##### Input data

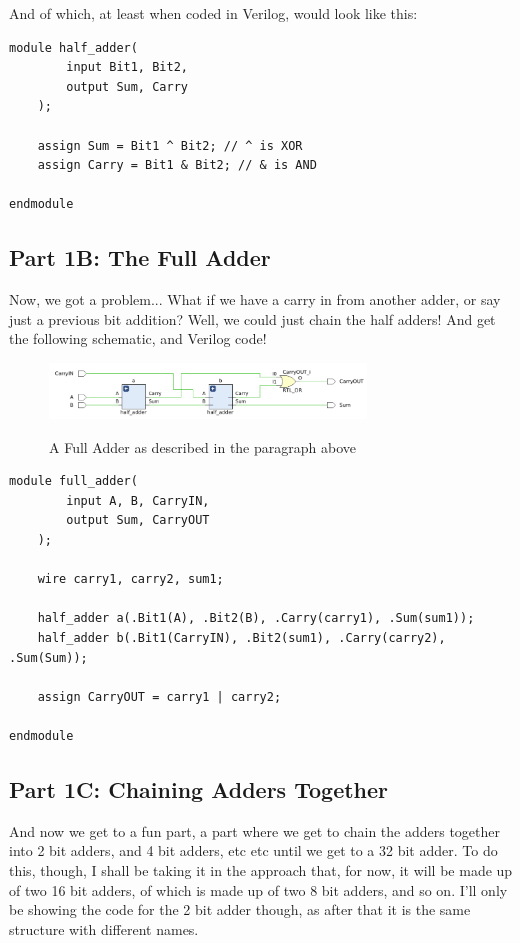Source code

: And of which, at least when coded in Verilog, would look like this:
\begin{lstlisting}[caption={Half Adder Verilog Code}, label={Half Adder Verilog}, style=Verilog]
module half_adder(
        input Bit1, Bit2,
        output Sum, Carry
    );
    
    assign Sum = Bit1 ^ Bit2; // ^ is XOR
    assign Carry = Bit1 & Bit2; // & is AND
    
endmodule
\end{lstlisting}

\subsection{Part 1B: The Full Adder}
\qquad
Now, we got a problem... What if we have a carry in from another adder, or say just a previous bit addition? Well, we could just chain the half adders! And get the following schematic, and Verilog code!
\begin{figure}[!htbp]
    \centering
    \caption{A Full Adder as described in the paragraph above}
    \includegraphics[width=0.75\textwidth]{pictures/part1/full_adder.png}
    \label{Full Adder}
\end{figure}
\begin{lstlisting}[caption={Full Adder Verilog Code}, label={Full Adder Verilog}, style=Verilog]
module full_adder(
        input A, B, CarryIN,
        output Sum, CarryOUT
    );
    
    wire carry1, carry2, sum1;
    
    half_adder a(.Bit1(A), .Bit2(B), .Carry(carry1), .Sum(sum1));
    half_adder b(.Bit1(CarryIN), .Bit2(sum1), .Carry(carry2), .Sum(Sum));
    
    assign CarryOUT = carry1 | carry2; 
    
endmodule
\end{lstlisting}

\subsection{Part 1C: Chaining Adders Together}
\qquad And now we get to a fun part, a part where we get to chain the adders together into 2 bit adders, and 4 bit adders, etc etc until we get to a 32 bit adder. To do this, though, I shall be taking it in the approach that, for now, it will be made up of two 16 bit adders, of which is made up of two 8 bit adders, and so on. I'll only be showing the code for the 2 bit adder though, as after that it is the same structure with different names.\\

##########

§ Activity:
Search the data above for the string "label". Report every line where it is found.

§ Answer space:
\begin{lstlisting}[caption={Half Adder Verilog Code}, label={Half Adder Verilog}, style=Verilog]
    \label{Full Adder}
\begin{lstlisting}[caption={Full Adder Verilog Code}, label={Full Adder Verilog}, style=Verilog]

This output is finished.